SulawesiPos.com – Pihak Politeknik Negeri Ujung Pandang (PNUP) akhirnya menerbitkan siaran pers resmi terkait penanganan kasus pelecehan seksual yang melibatkan seorang dosen di lingkungan kampus.
Dalam siaran pers bertanggal 11 Mei 2026, PNUP menegaskan bahwa penanganan kasus tersebut dilakukan berdasarkan Peraturan Menteri Pendidikan, Kebudayaan, Riset, dan Teknologi Nomor 55 Tahun 2024 tentang Pencegahan dan Penanganan Kekerasan di Perguruan Tinggi.
“Dalam perspektif kebijakan, penanganan kasus ini mengacu pada Permendikbudristek Nomor 55 Tahun 2024 tentang Pencegahan dan Penanganan Kekerasan di Perguruan Tinggi (PPKPT),” demikian pernyataan resmi PNUP dalam siaran persnya dikutip pada Senin (11/5/2026).
PNUP menyebutkan, hasil pemeriksaan dan surat rekomendasi Tim Satgas PPK PNUP Nomor 01/KS.RI/PPK/2026 tertanggal 16 April 2026 menetapkan dosen berinisial IS dari Jurusan Akuntansi terbukti melakukan perbuatan berupa kekerasan seksual.
“Saudara IS telah terbukti melakukan perbuatan berupa tindakan kekerasan seksual yang berdampak pada kondisi psikologis, rasa aman, serta martabat korban,” tertulis dalam siaran pers tersebut.
Sebagai tindak lanjut, PNUP menyatakan telah mengambil sejumlah langkah konkret, mulai dari penerimaan laporan, pendampingan korban, pemeriksaan dan investigasi, hingga pengamanan alat bukti.
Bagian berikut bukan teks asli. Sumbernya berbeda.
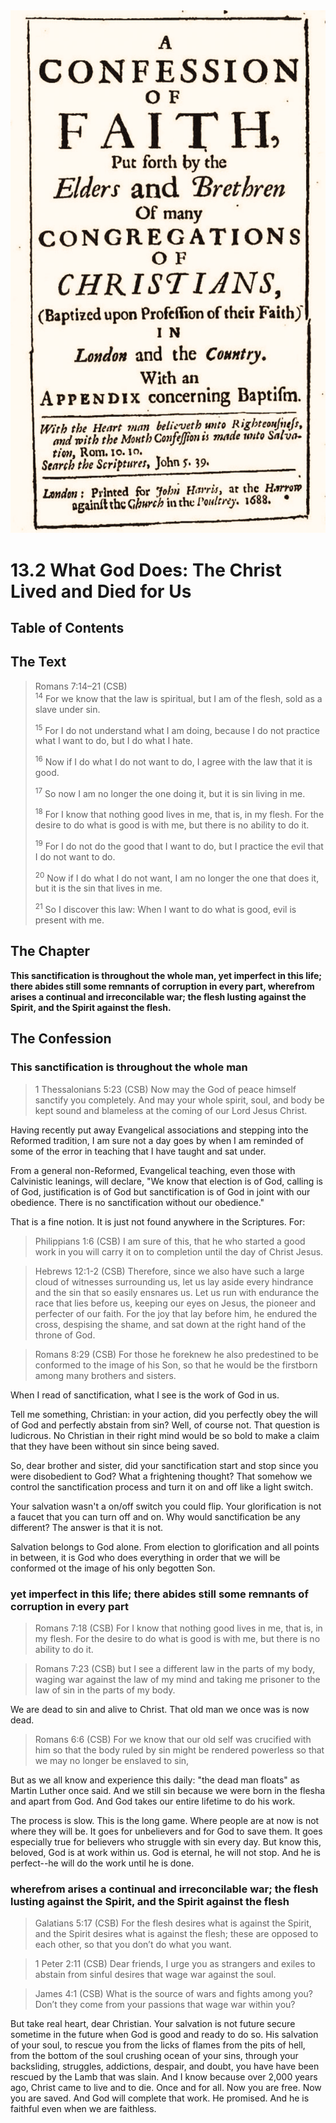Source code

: <img class="intro-right" src="art-1689.png">

# 13.2 What God Does: The Christ Lived and Died for Us

## Table of Contents

<!-- toc -->

## The Text

>Romans 7:14–21 (CSB)  
><sup>14</sup> For we know that the law is spiritual, but I am of the flesh, sold as a slave under sin. 
>
><sup>15</sup> For I do not understand what I am doing, because I do not practice what I want to do, but I do what I hate. 
>
><sup>16</sup> Now if I do what I do not want to do, I agree with the law that it is good. 
>
><sup>17</sup> So now I am no longer the one doing it, but it is sin living in me. 
>
><sup>18</sup> For I know that nothing good lives in me, that is, in my flesh. For the desire to do what is good is with me, but there is no ability to do it. 
>
><sup>19</sup> For I do not do the good that I want to do, but I practice the evil that I do not want to do. 
>
><sup>20</sup> Now if I do what I do not want, I am no longer the one that does it, but it is the sin that lives in me. 
>
><sup>21</sup> So I discover this law: When I want to do what is good, evil is present with me. 

## The Chapter

**This sanctification is throughout the whole man, yet imperfect in this life; there abides still some remnants of corruption in every part, wherefrom arises a continual and irreconcilable war; the flesh lusting against the Spirit, and the Spirit against the flesh.**

## The Confession

### This sanctification is throughout the whole man

>1 Thessalonians 5:23 (CSB) Now may the God of peace himself sanctify you completely. And may your whole spirit, soul, and body be kept sound and blameless at the coming of our Lord Jesus Christ.

Having recently put away Evangelical associations and stepping into the Reformed tradition, I am sure not a day goes by when I am reminded of some of the error in teaching that I have taught and sat under.

From a general non-Reformed, Evangelical teaching, even those with Calvinistic leanings, will declare, "We know that election is of God, calling is of God, justification is of God but sanctification is of God in joint with our obedience. There is no sanctification without our obedience."

That is a fine notion. It is just not found anywhere in the Scriptures. For:

>Philippians 1:6 (CSB) I am sure of this, that he who started a good work in you will carry it on to completion until the day of Christ Jesus.

>Hebrews 12:1-2 (CSB) Therefore, since we also have such a large cloud of witnesses surrounding us, let us lay aside every hindrance and the sin that so easily ensnares us. Let us run with endurance the race that lies before us, keeping our eyes on Jesus, the pioneer and perfecter of our faith. For the joy that lay before him, he endured the cross, despising the shame, and sat down at the right hand of the throne of God.

>Romans 8:29 (CSB) For those he foreknew he also predestined to be conformed to the image of his Son, so that he would be the firstborn among many brothers and sisters.

When I read of sanctification, what I see is the work of God in us.

Tell me something, Christian: in your action, did you perfectly obey the will of God and perfectly abstain from sin? Well, of course not. That question is ludicrous. No Christian in their right mind would be so bold to make a claim that they have been without sin since being saved.

So, dear brother and sister, did your sanctification start and stop since you were disobedient to God? What a frightening thought? That somehow we control the sanctification process and turn it on and off like a light switch.

Your salvation wasn't a on/off switch you could flip. Your glorification is not a faucet that you can turn off and on. Why would sanctification be any different? The answer is that it is not.

Salvation belongs to God alone. From election to glorification and all points in between, it is God who does everything in order that we will be conformed ot the image of his only begotten Son.

### yet imperfect in this life; there abides still some remnants of corruption in every part

>Romans 7:18 (CSB) For I know that nothing good lives in me, that is, in my flesh. For the desire to do what is good is with me, but there is no ability to do it.

>Romans 7:23 (CSB) but I see a different law in the parts of my body, waging war against the law of my mind and taking me prisoner to the law of sin in the parts of my body.

We are dead to sin and alive to Christ. That old man we once was is now dead.

>Romans 6:6 (CSB) For we know that our old self was crucified with him so that the body ruled by sin might be rendered powerless so that we may no longer be enslaved to sin,

But as we all know and experience this daily: "the dead man floats" as Martin Luther once said. And we still sin because we were born in the flesha and apart from God. And God takes our entire lifetime to do his work.

The process is slow. This is the long game. Where people are at now is not where they will be. It goes for unbelievers and for God to save them. It goes especially true for believers who struggle with sin every day. But know this, beloved, God is at work within us. God is eternal, he will not stop. And he is perfect--he will do the work until he is done.

### wherefrom arises a continual and irreconcilable war; the flesh lusting against the Spirit, and the Spirit against the flesh

>Galatians 5:17 (CSB) For the flesh desires what is against the Spirit, and the Spirit desires what is against the flesh; these are opposed to each other, so that you don’t do what you want.

>1 Peter 2:11 (CSB) Dear friends, I urge you as strangers and exiles to abstain from sinful desires that wage war against the soul.

>James 4:1 (CSB) What is the source of wars and fights among you? Don’t they come from your passions that wage war within you?

But take real heart, dear Christian. Your salvation is not future secure sometime in the future when God is good and ready to do so. His salvation of your soul, to rescue you from the licks of flames from the pits of hell, from the bottom of the soul crushing ocean of your sins, through your backsliding, struggles, addictions, despair, and doubt, you have have been rescued by the Lamb that was slain. And I know because over 2,000 years ago, Christ came to live and to die. Once and for all. Now you are free. Now you are saved. And God will complete that work. He promised. And he is faithful even when we are faithless.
Selain itu, Satgas PPK juga memberikan rekomendasi sanksi kepada pimpinan perguruan tinggi berdasarkan hasil pemeriksaan dan bukti yang ada.
PNUP kemudian menerbitkan beberapa keputusan resmi, di antaranya penonaktifan sementara pelaku dari seluruh tugas akademik, pelarangan memasuki area kampus, serta penjatuhan sanksi disiplin berupa penurunan jabatan fungsional.
“Pelaku untuk sementara dinonaktifkan dari seluruh tugas akademik di lingkungan Jurusan Akuntansi Politeknik Negeri Ujung Pandang,” bunyi salah satu keputusan yang dikutip dalam siaran pers.
PNUP juga memastikan bahwa para korban akan mendapatkan pendampingan lanjutan, termasuk melalui program trauma healing.
“Para korban akan mendapatkan pendampingan melalui program trauma healing,” tulis PNUP.
Dalam siaran pers tersebut, pihak kampus menyatakan telah melakukan koordinasi internal bersama pimpinan institusi, Jurusan Akuntansi, serta Badan Eksekutif Mahasiswa (BEM) untuk memastikan penanganan kasus dilakukan secara komprehensif, berkeadilan, dan berorientasi pada pemulihan korban.
“Pernyataan resmi ini disampaikan sebagai bentuk transparansi dan tanggung jawab institusi kepada publik,” tutup siaran pers PNUP.